Source material below:
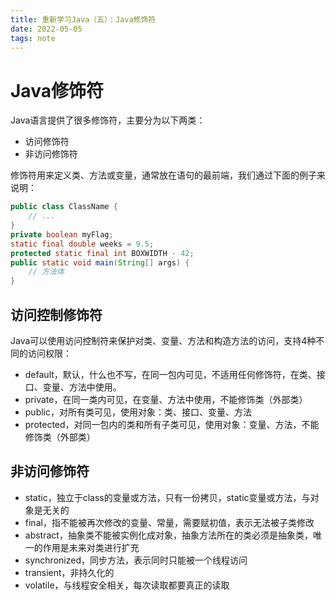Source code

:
 ```yaml
---
title: 重新学习Java（五）：Java修饰符
date: 2022-05-05
tags: note
---
```


# Java修饰符

Java语言提供了很多修饰符，主要分为以下两类：

- 访问修饰符
- 非访问修饰符

修饰符用来定义类、方法或变量，通常放在语句的最前端，我们通过下面的例子来说明：

```java
public class ClassName {
    // ...
}
private boolean myFlag;
static final double weeks = 9.5;
protected static final int BOXWIDTH - 42;
public static void main(String[] args) {
    // 方法体
}
```

## 访问控制修饰符

Java可以使用访问控制符来保护对类、变量、方法和构造方法的访问，支持4种不同的访问权限：

- default，默认，什么也不写，在同一包内可见，不适用任何修饰符，在类、接口、变量、方法中使用。
- private，在同一类内可见，在变量、方法中使用，不能修饰类（外部类）
- public，对所有类可见，使用对象：类、接口、变量、方法
- protected，对同一包内的类和所有子类可见，使用对象：变量、方法，不能修饰类（外部类）

## 非访问修饰符

- static，独立于class的变量或方法，只有一份拷贝，static变量或方法，与对象是无关的
- final，指不能被再次修改的变量、常量，需要赋初值，表示无法被子类修改
- abstract，抽象类不能被实例化成对象，抽象方法所在的类必须是抽象类，唯一的作用是未来对类进行扩充
- synchronized，同步方法，表示同时只能被一个线程访问
- transient，非持久化的
- volatile，与线程安全相关，每次读取都要真正的读取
End of Source material.
Work required >>
A verbatim copy of every entry above, with no pictures, is the expected output.

Result of this task >>
Source code

:
 ```yaml
---
title: 重新学习Java（五）：Java修饰符
date: 2022-05-05
tags: note
---
```


# Java修饰符

Java语言提供了很多修饰符，主要分为以下两类：

- 访问修饰符
- 非访问修饰符

修饰符用来定义类、方法或变量，通常放在语句的最前端，我们通过下面的例子来说明：

```java
public class ClassName {
    // ...
}
private boolean myFlag;
static final double weeks = 9.5;
protected static final int BOXWIDTH - 42;
public static void main(String[] args) {
    // 方法体
}
```

## 访问控制修饰符

Java可以使用访问控制符来保护对类、变量、方法和构造方法的访问，支持4种不同的访问权限：

- default，默认，什么也不写，在同一包内可见，不适用任何修饰符，在类、接口、变量、方法中使用。
- private，在同一类内可见，在变量、方法中使用，不能修饰类（外部类）
- public，对所有类可见，使用对象：类、接口、变量、方法
- protected，对同一包内的类和所有子类可见，使用对象：变量、方法，不能修饰类（外部类）

## 非访问修饰符

- static，独立于class的变量或方法，只有一份拷贝，static变量或方法，与对象是无关的
- final，指不能被再次修改的变量、常量，需要赋初值，表示无法被子类修改
- abstract，抽象类不能被实例化成对象，抽象方法所在的类必须是抽象类，唯一的作用是未来对类进行扩充
- synchronized，同步方法，表示同时只能被一个线程访问
- transient，非持久化的
- volatile，与线程安全相关，每次读取都要真正的读取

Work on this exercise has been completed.